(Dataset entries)
▼

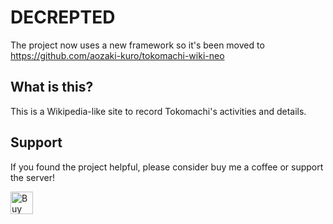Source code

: # DECREPTED

The project now uses a new framework so it's been moved to https://github.com/aozaki-kuro/tokomachi-wiki-neo

## What is this?

This is a Wikipedia-like site to record Tokomachi's activities and details.

## Support

If you found the project helpful, please consider buy me a coffee or support the server!

<a href='https://ko-fi.com/F1F46CGFC' target='_blank'><img height='36' style='border:0px;height:36px;' src='https://cdn.ko-fi.com/cdn/kofi2.png?v=3' border='0' alt='Buy Me a Coffee at ko-fi.com' /></a>
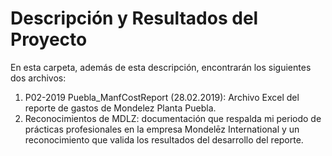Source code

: # Descripción y Resultados del Proyecto

En esta carpeta, además de esta descripción, encontrarán los siguientes dos archivos:

1. P02-2019 Puebla_ManfCostReport (28.02.2019): Archivo Excel del reporte de gastos de Mondelez Planta Puebla.
2. Reconocimientos de MDLZ: documentación que respalda mi periodo de prácticas profesionales en la empresa Mondelēz International y un reconocimiento que valida los resultados del desarrollo del reporte.

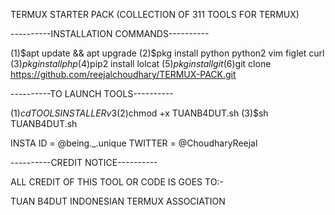 TERMUX STARTER PACK (COLLECTION OF 311 TOOLS FOR TERMUX)

----------INSTALLATION COMMANDS---------- 

(1)$apt update && apt upgrade
(2)$pkg install python python2 vim figlet curl
(3)$pkg install php
(4)$pip2 install lolcat
(5)$pkg install git
(6)$git clone https://github.com/reejalchoudhary/TERMUX-PACK.git

----------TO LAUNCH TOOLS----------

(1)$cd TOOLSINSTALLERv3
(2)$chmod +x TUANB4DUT.sh
(3)$sh TUANB4DUT.sh

INSTA ID = @being._.unique
TWITTER = @ChoudharyReejal

----------CREDIT NOTICE----------

ALL CREDIT OF THIS TOOL OR CODE IS GOES TO:-

TUAN B4DUT
INDONESIAN TERMUX ASSOCIATION
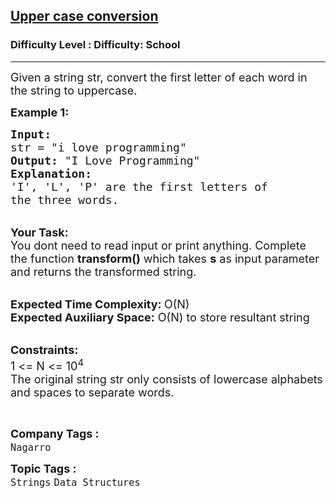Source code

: <h2><a href="https://www.geeksforgeeks.org/problems/upper-case-conversion5419/1?page=1&difficulty=School&sortBy=submissions">Upper case conversion</a></h2><h3>Difficulty Level : Difficulty: School</h3><hr><div class="problems_problem_content__Xm_eO"><p><span style="font-size:18px">Given a string str, convert the first letter of each word in the string to uppercase.&nbsp;</span></p>

<p><span style="font-size:18px"><strong>Example 1:</strong></span></p>

<pre><span style="font-size:18px"><strong>Input:</strong>
str = "i love programming"
<strong>Output:</strong> "I Love Programming"
<strong>Explanation</strong></span><span style="font-size:18px"><strong>:</strong>
'I', 'L', 'P' are the first letters of 
the three words.</span></pre>

<p><br>
<span style="font-size:18px"><strong>Your Task: &nbsp;</strong><br>
You dont need to read input or print anything. Complete the function <strong>transform()</strong> which takes <strong>s</strong> as input parameter and returns the transformed string.</span></p>

<p><br>
<span style="font-size:18px"><strong>Expected Time Complexity: </strong>O(N)<br>
<strong>Expected Auxiliary Space:</strong> O(N) to store resultant string &nbsp;</span></p>

<p><br>
<span style="font-size:18px"><strong>Constraints:</strong><br>
1 &lt;= N &lt;= 10<sup>4</sup><br>
The original string str only consists of lowercase alphabets and spaces to separate words.</span></p>

<p>&nbsp;</p>
</div><p><span style=font-size:18px><strong>Company Tags : </strong><br><code>Nagarro</code>&nbsp;<br><p><span style=font-size:18px><strong>Topic Tags : </strong><br><code>Strings</code>&nbsp;<code>Data Structures</code>&nbsp;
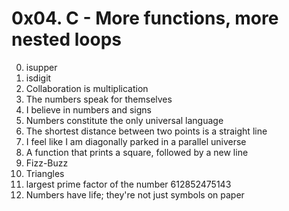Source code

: # 0x04. C - More functions, more nested loops

0. isupper
1. isdigit
2. Collaboration is multiplication
3. The numbers speak for themselves
4. I believe in numbers and signs
5. Numbers constitute the only universal language
6. The shortest distance between two points is a straight line
7. I feel like I am diagonally parked in a parallel universe
8. A function that prints a square, followed by a new line
9. Fizz-Buzz
10. Triangles
100. largest prime factor of the number 612852475143
12. Numbers have life; they're not just symbols on paper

▲

- What the task asks:
Respond with the exact lines running from the one that contains "5. Numbers constitute" through the last line of the data above, and no other lines.

- Response to the task:
5. Numbers constitute the only universal language
6. The shortest distance between two points is a straight line
7. I feel like I am diagonally parked in a parallel universe
8. A function that prints a square, followed by a new line
9. Fizz-Buzz
10. Triangles
100. largest prime factor of the number 612852475143
12. Numbers have life; they're not just symbols on paper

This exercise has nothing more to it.